Hi I'm not sure where to begin with this but I'll try my best. The last relationship that I was in I was involved with a married woman who kept telling me that she was going to leave her husband. Well to say the least that ended very bad. But now on to my new problem this past Halloween I was working with a girl who I have known for almost 10 years now she just started working at the job and we really just now got to know each other. Well she told a few people that she liked me and word got back to me one thing lead to another then she kissed me. Ok sounds like a simple problem but this girl has a boyfriend. She says she loves him but at the same time has feelings for me, she told me she has never felt this way about someone since she has been with him. I told her to take her time and think about what will make her happy. But deep down its getting to me because I keep thinking shes not going to leave him. Everything seems fine when I'm around her but when I'm home I think about it all the time. I'm afraid I have changed the way I act around her in a way. But when we are together like I said its great. Could it just be that this girl has been in a relationship with this guy for 5 years and is scared to break up with him. I mean its only been like two weeks and we only get to see each other at work. Because we both go to school also. Could it be I'm scared to trust in her to leave because of that last failed attempt and I'm looking to much in to it? Because it has only been two weeks.

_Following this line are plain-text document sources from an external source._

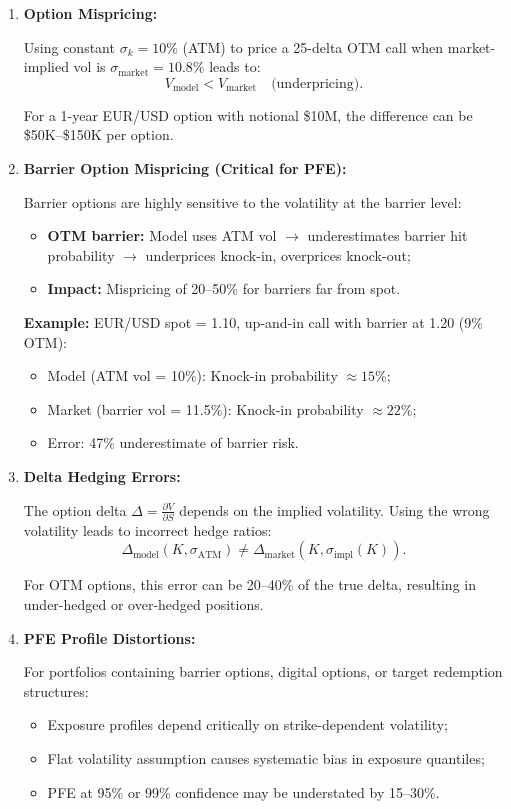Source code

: \begin{enumerate}
	\item \textbf{Option Mispricing:}
	
	Using constant $\sigma_k = 10\%$ (ATM) to price a 25-delta OTM call when market-implied vol is $\sigma_{\text{market}} = 10.8\%$ leads to:
	\begin{equation}
		V_{\text{model}} < V_{\text{market}} \quad \text{(underpricing)}.
	\end{equation}
	
	For a 1-year EUR/USD option with notional \$10M, the difference can be \$50K--\$150K per option.
	
	\item \textbf{Barrier Option Mispricing (Critical for PFE):}
	
	Barrier options are highly sensitive to the volatility at the barrier level:
	\begin{itemize}
		\item \textbf{OTM barrier:} Model uses ATM vol $\rightarrow$ underestimates barrier hit probability $\rightarrow$ underprices knock-in, overprices knock-out;
		\item \textbf{Impact:} Mispricing of 20--50\% for barriers far from spot.
	\end{itemize}
	
	\textbf{Example:} EUR/USD spot = 1.10, up-and-in call with barrier at 1.20 (9\% OTM):
	\begin{itemize}
		\item Model (ATM vol = 10\%): Knock-in probability $\approx 15\%$;
		\item Market (barrier vol = 11.5\%): Knock-in probability $\approx 22\%$;
		\item Error: 47\% underestimate of barrier risk.
	\end{itemize}
	
	\item \textbf{Delta Hedging Errors:}
	
	The option delta $\Delta = \frac{\partial V}{\partial S}$ depends on the implied volatility. Using the wrong volatility leads to incorrect hedge ratios:
	\begin{equation}
		\Delta_{\text{model}}(K, \sigma_{\text{ATM}}) \neq \Delta_{\text{market}}(K, \sigma_{\text{impl}}(K)).
	\end{equation}
	
	For OTM options, this error can be 20--40\% of the true delta, resulting in under-hedged or over-hedged positions.
	
	\item \textbf{PFE Profile Distortions:}
	
	For portfolios containing barrier options, digital options, or target redemption structures:
	\begin{itemize}
		\item Exposure profiles depend critically on strike-dependent volatility;
		\item Flat volatility assumption causes systematic bias in exposure quantiles;
		\item PFE at 95\% or 99\% confidence may be understated by 15--30\%.
	\end{itemize}
\end{enumerate}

I'm sorry if that was very confusing I have a lot going on in my head right now. There are some differences in the two this one is staying honest about everything with me her feelings and she says she just doesn't want to hurt either.
So should I give her time or try to end it before I get hurt. Or am I just crazy and over thinking all of this. If so how can I get my mind off of it?
Any help would be greatly appreciated. Thanks to anyone who took time to read this.